Aim of the exercise » Line by line, copy all of the data exactly.

*** Opening The data ***

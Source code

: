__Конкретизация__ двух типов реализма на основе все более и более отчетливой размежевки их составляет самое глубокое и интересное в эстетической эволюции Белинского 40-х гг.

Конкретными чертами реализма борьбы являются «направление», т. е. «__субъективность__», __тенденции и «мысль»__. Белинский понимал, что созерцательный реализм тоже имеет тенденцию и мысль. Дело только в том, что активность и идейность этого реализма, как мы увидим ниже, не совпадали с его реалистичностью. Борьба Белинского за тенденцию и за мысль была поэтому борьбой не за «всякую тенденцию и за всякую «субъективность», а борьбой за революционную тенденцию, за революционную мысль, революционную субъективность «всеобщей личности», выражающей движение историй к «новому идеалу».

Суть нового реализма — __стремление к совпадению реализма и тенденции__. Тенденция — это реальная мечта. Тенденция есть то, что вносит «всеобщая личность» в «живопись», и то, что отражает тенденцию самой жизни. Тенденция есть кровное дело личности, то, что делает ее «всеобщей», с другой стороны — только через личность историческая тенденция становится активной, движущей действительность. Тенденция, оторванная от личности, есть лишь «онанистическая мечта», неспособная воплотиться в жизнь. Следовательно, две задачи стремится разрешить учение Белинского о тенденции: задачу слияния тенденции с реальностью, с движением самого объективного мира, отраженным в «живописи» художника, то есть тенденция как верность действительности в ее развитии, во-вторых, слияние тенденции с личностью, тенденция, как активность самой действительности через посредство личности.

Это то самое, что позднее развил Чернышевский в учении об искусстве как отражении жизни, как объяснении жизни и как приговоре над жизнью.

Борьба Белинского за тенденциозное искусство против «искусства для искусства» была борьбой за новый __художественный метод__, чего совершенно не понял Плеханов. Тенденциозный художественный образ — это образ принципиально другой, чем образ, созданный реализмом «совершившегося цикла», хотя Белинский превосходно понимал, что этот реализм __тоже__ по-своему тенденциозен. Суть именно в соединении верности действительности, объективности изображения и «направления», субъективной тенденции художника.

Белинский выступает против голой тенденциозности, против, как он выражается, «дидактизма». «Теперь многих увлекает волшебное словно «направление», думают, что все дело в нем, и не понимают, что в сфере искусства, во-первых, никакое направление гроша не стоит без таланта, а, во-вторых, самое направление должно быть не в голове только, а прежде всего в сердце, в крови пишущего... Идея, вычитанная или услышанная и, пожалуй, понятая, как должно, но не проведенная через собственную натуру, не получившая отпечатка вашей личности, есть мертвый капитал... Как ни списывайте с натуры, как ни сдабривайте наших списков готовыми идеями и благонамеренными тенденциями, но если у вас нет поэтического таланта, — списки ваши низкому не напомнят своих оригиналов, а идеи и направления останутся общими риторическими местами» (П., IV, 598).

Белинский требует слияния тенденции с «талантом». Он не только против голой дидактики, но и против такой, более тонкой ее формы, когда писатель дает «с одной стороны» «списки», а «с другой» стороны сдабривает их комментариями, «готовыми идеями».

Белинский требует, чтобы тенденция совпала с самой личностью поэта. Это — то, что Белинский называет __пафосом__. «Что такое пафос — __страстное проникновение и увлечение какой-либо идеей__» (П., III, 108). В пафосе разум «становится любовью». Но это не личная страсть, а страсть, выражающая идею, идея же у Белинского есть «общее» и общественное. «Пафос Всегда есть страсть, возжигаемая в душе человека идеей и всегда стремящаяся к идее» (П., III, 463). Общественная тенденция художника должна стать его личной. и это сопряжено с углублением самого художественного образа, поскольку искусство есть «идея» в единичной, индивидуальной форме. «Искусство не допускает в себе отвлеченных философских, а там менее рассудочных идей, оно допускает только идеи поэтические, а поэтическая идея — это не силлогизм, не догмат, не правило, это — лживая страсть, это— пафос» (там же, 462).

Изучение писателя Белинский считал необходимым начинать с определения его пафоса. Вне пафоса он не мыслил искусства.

*** Closing The data ***

Task output »
Source code

:__Конкретизация__ двух типов реализма на основе все более и более отчетливой размежевки их составляет самое глубокое и интересное в эстетической эволюции Белинского 40-х гг.

Конкретными чертами реализма борьбы являются «направление», т. е. «__субъективность__», __тенденции и «мысль»__. Белинский понимал, что созерцательный реализм тоже имеет тенденцию и мысль. Дело только в том, что активность и идейность этого реализма, как мы увидим ниже, не совпадали с его реалистичностью. Борьба Белинского за тенденцию и за мысль была поэтому борьбой не за «всякую тенденцию и за всякую «субъективность», а борьбой за революционную тенденцию, за революционную мысль, революционную субъективность «всеобщей личности», выражающей движение историй к «новому идеалу».

Суть нового реализма — __стремление к совпадению реализма и тенденции__. Тенденция — это реальная мечта. Тенденция есть то, что вносит «всеобщая личность» в «живопись», и то, что отражает тенденцию самой жизни. Тенденция есть кровное дело личности, то, что делает ее «всеобщей», с другой стороны — только через личность историческая тенденция становится активной, движущей действительность. Тенденция, оторванная от личности, есть лишь «онанистическая мечта», неспособная воплотиться в жизнь. Следовательно, две задачи стремится разрешить учение Белинского о тенденции: задачу слияния тенденции с реальностью, с движением самого объективного мира, отраженным в «живописи» художника, то есть тенденция как верность действительности в ее развитии, во-вторых, слияние тенденции с личностью, тенденция, как активность самой действительности через посредство личности.

Это то самое, что позднее развил Чернышевский в учении об искусстве как отражении жизни, как объяснении жизни и как приговоре над жизнью.

Борьба Белинского за тенденциозное искусство против «искусства для искусства» была борьбой за новый __художественный метод__, чего совершенно не понял Плеханов. Тенденциозный художественный образ — это образ принципиально другой, чем образ, созданный реализмом «совершившегося цикла», хотя Белинский превосходно понимал, что этот реализм __тоже__ по-своему тенденциозен. Суть именно в соединении верности действительности, объективности изображения и «направления», субъективной тенденции художника.

Белинский выступает против голой тенденциозности, против, как он выражается, «дидактизма». «Теперь многих увлекает волшебное словно «направление», думают, что все дело в нем, и не понимают, что в сфере искусства, во-первых, никакое направление гроша не стоит без таланта, а, во-вторых, самое направление должно быть не в голове только, а прежде всего в сердце, в крови пишущего... Идея, вычитанная или услышанная и, пожалуй, понятая, как должно, но не проведенная через собственную натуру, не получившая отпечатка вашей личности, есть мертвый капитал... Как ни списывайте с натуры, как ни сдабривайте наших списков готовыми идеями и благонамеренными тенденциями, но если у вас нет поэтического таланта, — списки ваши низкому не напомнят своих оригиналов, а идеи и направления останутся общими риторическими местами» (П., IV, 598).

Белинский требует слияния тенденции с «талантом». Он не только против голой дидактики, но и против такой, более тонкой ее формы, когда писатель дает «с одной стороны» «списки», а «с другой» стороны сдабривает их комментариями, «готовыми идеями».

Белинский требует, чтобы тенденция совпала с самой личностью поэта. Это — то, что Белинский называет __пафосом__. «Что такое пафос — __страстное проникновение и увлечение какой-либо идеей__» (П., III, 108). В пафосе разум «становится любовью». Но это не личная страсть, а страсть, выражающая идею, идея же у Белинского есть «общее» и общественное. «Пафос Всегда есть страсть, возжигаемая в душе человека идеей и всегда стремящаяся к идее» (П., III, 463). Общественная тенденция художника должна стать его личной. и это сопряжено с углублением самого художественного образа, поскольку искусство есть «идея» в единичной, индивидуальной форме. «Искусство не допускает в себе отвлеченных философских, а там менее рассудочных идей, оно допускает только идеи поэтические, а поэтическая идея — это не силлогизм, не догмат, не правило, это — лживая страсть, это— пафос» (там же, 462).

Изучение писателя Белинский считал необходимым начинать с определения его пафоса. Вне пафоса он не мыслил искусства.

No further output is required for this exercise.